春先に仕込んだ加工食品(って言っても味噌とか醤油とかだけど)の具合をチェック。

仕込み時に麹や塩が足りなかったり、麹と塩をよく混ぜ合わせる作業(塩切りという)をやってなかったり、保存容器をよく消毒しておかないと、カビが入ったり、腐ってしまう。

幸いそういうこともなく、すくすくと育っているようで、色白の別嬪さんな麹味噌になりつつありました。よきかなよきかな。

一般的に味噌は2,3年熟成させる必要があるんだけど、仕込んで無事にひと夏越せば、とりあえず使い物になるんだよね。

市販の促成栽培の味噌(怖くて詳細は書けませんがな)なぞよりははるかに美味く、健康によろしい。
なにしろ、どこの誰だか氏素性がはっきりした材料で作るわけだから、安全性は折り紙つきであります。
しかも、大量に醸造するから、スーパーで売られているものよりもはるかに安価になる。

ロハスだのなんだのぬかして、足しげく百貨店やら自然食品店に通い、大枚はたく輩の気がしれませぬ。

ほんたうの贅沢を知らないのでせう。嗚呼、気の毒ですこと。
ほほほ。そのうち譲ってほしいとか言い出す人が出てくるんだろうけど、どうしませう。

「味噌が舐めたければ、まずは私の靴をお舐め。この、ぶるじょあめ。」

なんて意地悪なことは言わないな。でも「毎度あり」と喜びいさんで、差し出された紙幣を手にするかは疑問だね。
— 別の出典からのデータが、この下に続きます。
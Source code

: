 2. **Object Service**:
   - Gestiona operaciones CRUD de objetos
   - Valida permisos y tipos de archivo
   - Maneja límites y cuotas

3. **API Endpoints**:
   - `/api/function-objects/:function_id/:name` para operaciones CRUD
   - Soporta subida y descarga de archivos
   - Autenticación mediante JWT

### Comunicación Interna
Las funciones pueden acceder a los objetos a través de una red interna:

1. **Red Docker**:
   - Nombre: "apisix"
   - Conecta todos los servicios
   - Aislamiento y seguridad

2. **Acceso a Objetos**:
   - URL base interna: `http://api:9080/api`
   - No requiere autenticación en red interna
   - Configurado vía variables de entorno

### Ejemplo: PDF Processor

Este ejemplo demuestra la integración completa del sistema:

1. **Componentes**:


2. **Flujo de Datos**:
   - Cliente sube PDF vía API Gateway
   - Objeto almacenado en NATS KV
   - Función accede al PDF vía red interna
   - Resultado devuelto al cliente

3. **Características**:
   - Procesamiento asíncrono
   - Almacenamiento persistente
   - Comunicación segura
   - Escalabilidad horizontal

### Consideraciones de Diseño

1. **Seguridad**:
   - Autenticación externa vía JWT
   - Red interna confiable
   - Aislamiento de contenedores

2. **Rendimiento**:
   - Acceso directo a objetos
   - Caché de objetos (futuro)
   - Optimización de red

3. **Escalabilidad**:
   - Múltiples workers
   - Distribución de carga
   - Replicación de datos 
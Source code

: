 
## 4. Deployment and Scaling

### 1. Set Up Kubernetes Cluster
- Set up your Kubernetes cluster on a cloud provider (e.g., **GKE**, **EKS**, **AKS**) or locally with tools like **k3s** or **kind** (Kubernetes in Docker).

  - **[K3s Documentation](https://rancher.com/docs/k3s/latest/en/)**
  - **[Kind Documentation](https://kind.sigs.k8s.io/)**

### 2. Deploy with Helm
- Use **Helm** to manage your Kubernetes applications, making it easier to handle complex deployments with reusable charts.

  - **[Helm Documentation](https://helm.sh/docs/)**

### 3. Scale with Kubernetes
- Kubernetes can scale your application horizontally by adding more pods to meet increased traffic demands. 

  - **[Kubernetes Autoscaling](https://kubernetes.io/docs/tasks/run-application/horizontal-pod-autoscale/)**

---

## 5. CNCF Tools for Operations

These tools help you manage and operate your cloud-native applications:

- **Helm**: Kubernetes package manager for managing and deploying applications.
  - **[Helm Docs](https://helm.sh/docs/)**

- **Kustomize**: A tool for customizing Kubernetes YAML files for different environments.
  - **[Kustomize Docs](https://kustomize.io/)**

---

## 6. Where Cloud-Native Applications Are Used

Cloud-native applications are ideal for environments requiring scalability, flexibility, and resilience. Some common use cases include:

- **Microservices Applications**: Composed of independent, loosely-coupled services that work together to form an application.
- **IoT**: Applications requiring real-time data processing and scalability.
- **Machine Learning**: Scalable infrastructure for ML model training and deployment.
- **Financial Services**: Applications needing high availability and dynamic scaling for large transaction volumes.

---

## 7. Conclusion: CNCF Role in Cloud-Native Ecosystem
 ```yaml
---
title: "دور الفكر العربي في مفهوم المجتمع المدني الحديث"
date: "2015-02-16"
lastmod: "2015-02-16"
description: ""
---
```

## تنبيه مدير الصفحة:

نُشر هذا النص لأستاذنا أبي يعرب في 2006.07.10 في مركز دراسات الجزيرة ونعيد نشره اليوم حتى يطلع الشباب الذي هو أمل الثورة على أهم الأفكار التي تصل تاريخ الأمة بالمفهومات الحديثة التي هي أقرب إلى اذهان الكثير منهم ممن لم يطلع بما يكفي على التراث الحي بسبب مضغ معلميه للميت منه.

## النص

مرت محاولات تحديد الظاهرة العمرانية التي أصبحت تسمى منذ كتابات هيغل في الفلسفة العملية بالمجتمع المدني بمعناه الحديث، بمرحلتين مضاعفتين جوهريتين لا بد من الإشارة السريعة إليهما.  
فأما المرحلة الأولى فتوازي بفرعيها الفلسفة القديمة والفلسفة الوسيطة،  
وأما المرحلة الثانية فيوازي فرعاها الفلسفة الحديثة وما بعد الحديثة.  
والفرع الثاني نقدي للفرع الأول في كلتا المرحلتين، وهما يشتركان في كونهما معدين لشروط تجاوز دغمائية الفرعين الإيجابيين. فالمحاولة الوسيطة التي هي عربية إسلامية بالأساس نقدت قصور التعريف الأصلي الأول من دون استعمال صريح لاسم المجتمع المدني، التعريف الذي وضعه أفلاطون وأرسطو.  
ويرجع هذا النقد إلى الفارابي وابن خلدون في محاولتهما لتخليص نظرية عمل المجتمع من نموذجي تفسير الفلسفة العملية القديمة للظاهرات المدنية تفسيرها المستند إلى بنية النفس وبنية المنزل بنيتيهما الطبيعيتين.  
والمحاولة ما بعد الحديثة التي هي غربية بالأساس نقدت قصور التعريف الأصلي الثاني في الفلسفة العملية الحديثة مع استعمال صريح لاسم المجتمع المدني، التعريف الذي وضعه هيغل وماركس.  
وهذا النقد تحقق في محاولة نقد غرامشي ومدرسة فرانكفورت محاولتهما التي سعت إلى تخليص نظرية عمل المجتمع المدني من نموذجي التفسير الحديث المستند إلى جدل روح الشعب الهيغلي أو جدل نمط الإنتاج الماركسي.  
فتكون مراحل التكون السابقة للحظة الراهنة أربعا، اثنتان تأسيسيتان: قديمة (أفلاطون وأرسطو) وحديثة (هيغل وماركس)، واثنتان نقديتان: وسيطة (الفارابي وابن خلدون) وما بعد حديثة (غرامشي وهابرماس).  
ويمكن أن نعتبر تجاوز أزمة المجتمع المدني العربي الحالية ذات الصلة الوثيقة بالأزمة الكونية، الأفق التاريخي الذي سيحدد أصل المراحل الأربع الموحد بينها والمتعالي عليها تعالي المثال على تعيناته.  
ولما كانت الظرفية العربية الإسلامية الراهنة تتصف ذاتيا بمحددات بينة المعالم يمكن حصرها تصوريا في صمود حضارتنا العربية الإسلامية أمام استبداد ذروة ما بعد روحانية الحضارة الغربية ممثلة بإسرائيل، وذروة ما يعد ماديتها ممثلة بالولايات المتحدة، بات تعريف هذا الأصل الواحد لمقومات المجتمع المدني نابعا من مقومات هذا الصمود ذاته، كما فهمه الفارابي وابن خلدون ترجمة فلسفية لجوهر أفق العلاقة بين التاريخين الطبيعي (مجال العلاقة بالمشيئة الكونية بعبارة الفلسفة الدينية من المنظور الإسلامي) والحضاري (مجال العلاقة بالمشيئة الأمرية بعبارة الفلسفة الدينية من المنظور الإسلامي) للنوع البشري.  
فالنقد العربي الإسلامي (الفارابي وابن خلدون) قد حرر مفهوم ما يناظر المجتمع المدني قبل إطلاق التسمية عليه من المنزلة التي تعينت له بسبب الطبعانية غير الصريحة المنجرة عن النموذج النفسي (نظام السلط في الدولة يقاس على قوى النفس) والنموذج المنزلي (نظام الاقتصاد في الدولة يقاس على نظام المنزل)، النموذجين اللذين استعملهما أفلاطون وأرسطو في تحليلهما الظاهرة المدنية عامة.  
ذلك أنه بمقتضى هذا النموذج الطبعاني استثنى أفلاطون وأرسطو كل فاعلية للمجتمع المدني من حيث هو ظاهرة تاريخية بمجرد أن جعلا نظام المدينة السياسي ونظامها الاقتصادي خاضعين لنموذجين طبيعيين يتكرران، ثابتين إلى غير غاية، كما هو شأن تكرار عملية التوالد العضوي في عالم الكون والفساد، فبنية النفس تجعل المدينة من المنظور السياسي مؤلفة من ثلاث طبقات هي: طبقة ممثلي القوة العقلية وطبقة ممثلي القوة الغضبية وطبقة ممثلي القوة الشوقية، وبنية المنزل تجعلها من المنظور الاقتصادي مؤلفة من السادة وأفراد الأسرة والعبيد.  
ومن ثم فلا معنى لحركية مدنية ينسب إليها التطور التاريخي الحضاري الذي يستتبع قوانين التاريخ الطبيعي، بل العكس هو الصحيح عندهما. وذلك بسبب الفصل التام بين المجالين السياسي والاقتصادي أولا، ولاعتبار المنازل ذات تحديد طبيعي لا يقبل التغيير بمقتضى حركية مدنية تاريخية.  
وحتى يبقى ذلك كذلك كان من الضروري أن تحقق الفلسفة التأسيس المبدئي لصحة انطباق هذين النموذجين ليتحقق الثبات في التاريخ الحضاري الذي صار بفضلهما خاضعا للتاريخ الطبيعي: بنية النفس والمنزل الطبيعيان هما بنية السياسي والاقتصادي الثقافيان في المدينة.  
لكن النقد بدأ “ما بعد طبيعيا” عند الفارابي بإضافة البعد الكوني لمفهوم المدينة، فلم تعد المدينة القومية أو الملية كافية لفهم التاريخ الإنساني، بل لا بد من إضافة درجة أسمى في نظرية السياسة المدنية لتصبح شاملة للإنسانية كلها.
だって、どうしても譲ってほしいという人が増えるとしたら、前述のいけすかない…いや、お財布も心も豊かな人たちに何かの拍子で知れ渡るか、はたまた、スタグフレーションが急速に進行している可能性が考えられるから。

僕は、今現在でも、後者の可能性が高いとみている。
2008年に日銀の白川総裁はスタグフレーションに突入したことを否定していますし、その後、デフレが進行していることは合意が得られていますが、今現在どうなのかは明確ではない。僕はすごく疑問を抱いている

スタグフレーションというのは、簡単にいうと、景気が悪くなるのに、物価が上昇する状態。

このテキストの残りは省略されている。